Important observations in the Paraguayan forests.

By Hans, Baron Berlepsch. Published in 1917 in the Journal für Ornithologie and translated by the website editor.

(Website editor: Hans, Baron Berlepsch, nicknamed Vogel-Hans (Hans the Birdman), was born in 1857 and died in 1933. He made his journey to South America in 1886 when he was 29 years old. He was a pioneer in bird conservation and was one of the first to express the idea that the other creatures, which populate our planet, have as much right to exist as human beings. This was very unusual at the height of the industrial revolution in Europe and elsewhere. When not travelling he lived on the family estate in Thuringia, eastern Germany, where he developed, encouraged and proselytised the practice of bird conservation. He also kept a flock of Carolina Parakeets (Conuropsis carolinensis) at liberty there. 

Below is a translation of a short article he published in 1917, which was based on his diaries of his journey. The text was sometimes not easy to translate as he wrote in a quite difficult style. Website visitors, who can read German, can view the original text by clicking here. My main interest was his mention of seeing Anodorhynchus leari, which is plainly impossible. I believe he may have seen Glaucous Macaws (Anodorhynchus glaucus). We have managed to get a map of his journey and that shows he travelled from Asunción, the capital of Paraguay, across southeast Paraguay to the River Paraná, then through the adjoining south-western areas of Brazil before heading north through Brazil. He therefore travelled not far from the nesting sites for the Glaucous Macaw reported by D'Orbigny and visited and reported on by me in 1992.)      ___________________________________________________________________________________________

In 1886 I travelled for eight months – from February to October in South America. This journey was a long time in the making. As a schoolboy I thought about travelling into completely unknown territory. I got to know Dr. Von den Steinen after his research trip on the upper reaches of the Xingú and decided to go further south through the still unknown eastern parts of Paraguay and beyond to the western parts of the adjoining southern provinces of Brazil. I had intended to make a detour on my way home through the estuary of the Amazon River, but had to give this up as the journey through the surrounding forest would take more than three months instead of the four to five weeks originally considered necessary.

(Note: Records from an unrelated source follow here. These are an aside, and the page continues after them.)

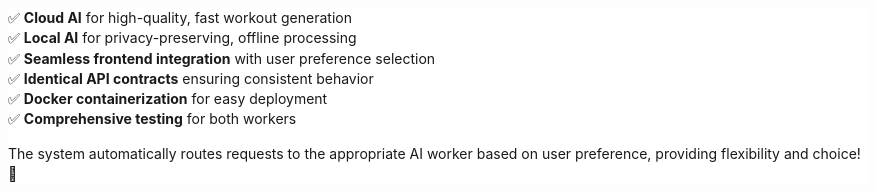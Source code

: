 ✅ **Cloud AI** for high-quality, fast workout generation  
✅ **Local AI** for privacy-preserving, offline processing  
✅ **Seamless frontend integration** with user preference selection  
✅ **Identical API contracts** ensuring consistent behavior  
✅ **Docker containerization** for easy deployment  
✅ **Comprehensive testing** for both workers  

The system automatically routes requests to the appropriate AI worker based on user preference, providing flexibility and choice! 🚀 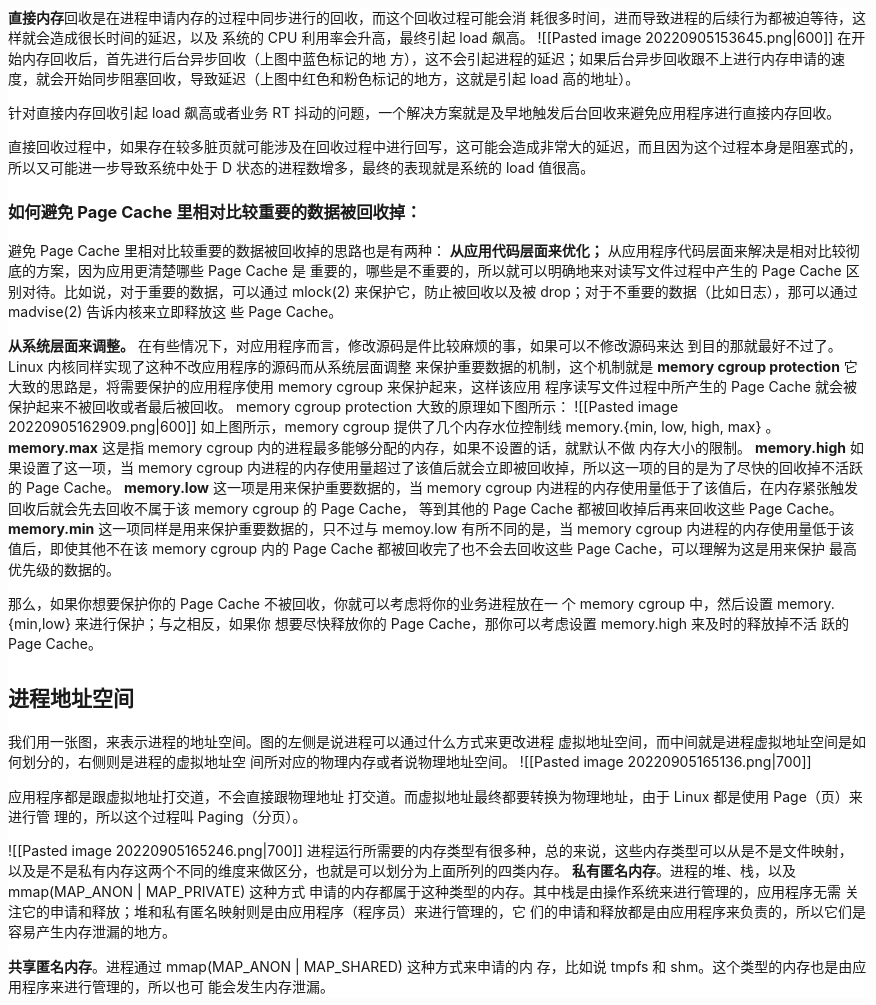 **直接内存**回收是在进程申请内存的过程中同步进行的回收，而这个回收过程可能会消 耗很多时间，进而导致进程的后续行为都被迫等待，这样就会造成很长时间的延迟，以及 系统的 CPU 利用率会升高，最终引起 load 飙高。
![[Pasted image 20220905153645.png|600]]
在开始内存回收后，首先进行后台异步回收（上图中蓝色标记的地 方），这不会引起进程的延迟；如果后台异步回收跟不上进行内存申请的速度，就会开始同步阻塞回收，导致延迟（上图中红色和粉色标记的地方，这就是引起 load 高的地址）。

针对直接内存回收引起 load 飙高或者业务 RT 抖动的问题，一个解决方案就是及早地触发后台回收来避免应用程序进行直接内存回收。

直接回收过程中，如果存在较多脏页就可能涉及在回收过程中进行回写，这可能会造成非常大的延迟，而且因为这个过程本身是阻塞式的，所以又可能进一步导致系统中处于 D 状态的进程数增多，最终的表现就是系统的 load 值很高。

### 如何避免 Page Cache 里相对比较重要的数据被回收掉：
避免 Page Cache 里相对比较重要的数据被回收掉的思路也是有两种：
**从应用代码层面来优化；** 
从应用程序代码层面来解决是相对比较彻底的方案，因为应用更清楚哪些 Page Cache 是 重要的，哪些是不重要的，所以就可以明确地来对读写文件过程中产生的 Page Cache 区 别对待。比如说，对于重要的数据，可以通过 mlock(2) 来保护它，防止被回收以及被 drop；对于不重要的数据（比如日志），那可以通过 madvise(2) 告诉内核来立即释放这 些 Page Cache。

**从系统层面来调整。**
在有些情况下，对应用程序而言，修改源码是件比较麻烦的事，如果可以不修改源码来达 到目的那就最好不过了。Linux 内核同样实现了这种不改应用程序的源码而从系统层面调整 来保护重要数据的机制，这个机制就是 **memory cgroup protection**
它大致的思路是，将需要保护的应用程序使用 memory cgroup 来保护起来，这样该应用 程序读写文件过程中所产生的 Page Cache 就会被保护起来不被回收或者最后被回收。 memory cgroup protection 大致的原理如下图所示：
![[Pasted image 20220905162909.png|600]]
如上图所示，memory cgroup 提供了几个内存水位控制线 memory.{min, low, high, max} 。
**memory.max**
这是指 memory cgroup 内的进程最多能够分配的内存，如果不设置的话，就默认不做 内存大小的限制。
**memory.high**
如果设置了这一项，当 memory cgroup 内进程的内存使用量超过了该值后就会立即被回收掉，所以这一项的目的是为了尽快的回收掉不活跃的 Page Cache。
**memory.low**
这一项是用来保护重要数据的，当 memory cgroup 内进程的内存使用量低于了该值后，在内存紧张触发回收后就会先去回收不属于该 memory cgroup 的 Page Cache， 等到其他的 Page Cache 都被回收掉后再来回收这些 Page Cache。
**memory.min**
这一项同样是用来保护重要数据的，只不过与 memoy.low 有所不同的是，当 memory cgroup 内进程的内存使用量低于该值后，即使其他不在该 memory cgroup 内的 Page Cache 都被回收完了也不会去回收这些 Page Cache，可以理解为这是用来保护 最高优先级的数据的。

那么，如果你想要保护你的 Page Cache 不被回收，你就可以考虑将你的业务进程放在一 个 memory cgroup 中，然后设置 memory.{min,low} 来进行保护；与之相反，如果你 想要尽快释放你的 Page Cache，那你可以考虑设置 memory.high 来及时的释放掉不活 跃的 Page Cache。

## 进程地址空间
我们用一张图，来表示进程的地址空间。图的左侧是说进程可以通过什么方式来更改进程 虚拟地址空间，而中间就是进程虚拟地址空间是如何划分的，右侧则是进程的虚拟地址空 间所对应的物理内存或者说物理地址空间。
![[Pasted image 20220905165136.png|700]]

应用程序都是跟虚拟地址打交道，不会直接跟物理地址 打交道。而虚拟地址最终都要转换为物理地址，由于 Linux 都是使用 Page（页）来进行管 理的，所以这个过程叫 Paging（分页）。

![[Pasted image 20220905165246.png|700]]
进程运行所需要的内存类型有很多种，总的来说，这些内存类型可以从是不是文件映射， 以及是不是私有内存这两个不同的维度来做区分，也就是可以划分为上面所列的四类内存。
**私有匿名内存**。进程的堆、栈，以及 mmap(MAP_ANON | MAP_PRIVATE) 这种方式 申请的内存都属于这种类型的内存。其中栈是由操作系统来进行管理的，应用程序无需 关注它的申请和释放；堆和私有匿名映射则是由应用程序（程序员）来进行管理的，它 们的申请和释放都是由应用程序来负责的，所以它们是容易产生内存泄漏的地方。 

**共享匿名内存**。进程通过 mmap(MAP_ANON | MAP_SHARED) 这种方式来申请的内 存，比如说 tmpfs 和 shm。这个类型的内存也是由应用程序来进行管理的，所以也可 能会发生内存泄漏。 
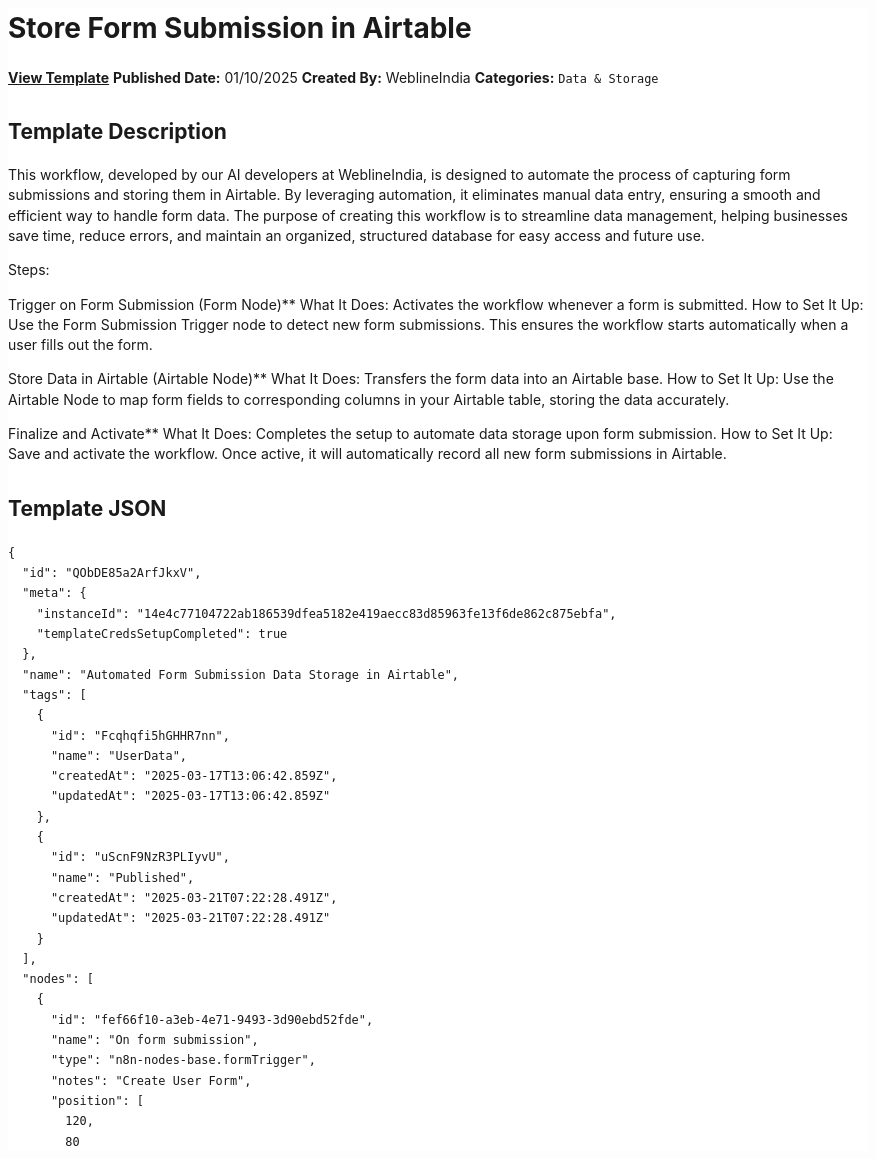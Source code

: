 # Store Form Submission in Airtable

**[View Template](https://n8n.io/workflows/2716-/)**  **Published Date:** 01/10/2025  **Created By:** WeblineIndia  **Categories:** `Data & Storage`  

## Template Description

This workflow, developed by our AI developers at WeblineIndia, is designed to automate the process of capturing form submissions and storing them in Airtable. By leveraging automation, it eliminates manual data entry, ensuring a smooth and efficient way to handle form data. The purpose of creating this workflow is to streamline data management, helping businesses save time, reduce errors, and maintain an organized, structured database for easy access and future use.

Steps:

Trigger on Form Submission (Form Node)**
	What It Does: Activates the workflow whenever a form is submitted.
	How to Set It Up: Use the Form Submission Trigger node to detect new form submissions. This ensures the workflow starts automatically when a user fills out the form.

Store Data in Airtable (Airtable Node)**
	What It Does: Transfers the form data into an Airtable base.
	How to Set It Up: Use the Airtable Node to map form fields to corresponding columns in your Airtable table, storing the data accurately.

Finalize and Activate**
	What It Does: Completes the setup to automate data storage upon form submission.
	How to Set It Up: Save and activate the workflow. Once active, it will automatically record all new form submissions in Airtable.



## Template JSON

```
{
  "id": "QObDE85a2ArfJkxV",
  "meta": {
    "instanceId": "14e4c77104722ab186539dfea5182e419aecc83d85963fe13f6de862c875ebfa",
    "templateCredsSetupCompleted": true
  },
  "name": "Automated Form Submission Data Storage in Airtable",
  "tags": [
    {
      "id": "Fcqhqfi5hGHHR7nn",
      "name": "UserData",
      "createdAt": "2025-03-17T13:06:42.859Z",
      "updatedAt": "2025-03-17T13:06:42.859Z"
    },
    {
      "id": "uScnF9NzR3PLIyvU",
      "name": "Published",
      "createdAt": "2025-03-21T07:22:28.491Z",
      "updatedAt": "2025-03-21T07:22:28.491Z"
    }
  ],
  "nodes": [
    {
      "id": "fef66f10-a3eb-4e71-9493-3d90ebd52fde",
      "name": "On form submission",
      "type": "n8n-nodes-base.formTrigger",
      "notes": "Create User Form",
      "position": [
        120,
        80
```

As final preparation for this journey I learnt Spanish, practiced anew rapid specimen production and studied the zoological works of Burmeister, in particular those devoted to ornithology. I took these in my limited amount of baggage and Professor Burmeister was kind enough to give me some thorough instruction personally in Buenos Aires. Fortunately at the last moment I managed to recruit Captain Geisel as travel companion.  It was more common interest than friendship which brought us together and we were able to put together our modest knowledge to our advantage. Geisel was a passionate botanist and a really good anthropologist. He loyally shared the often not inconsiderable travails and dangers.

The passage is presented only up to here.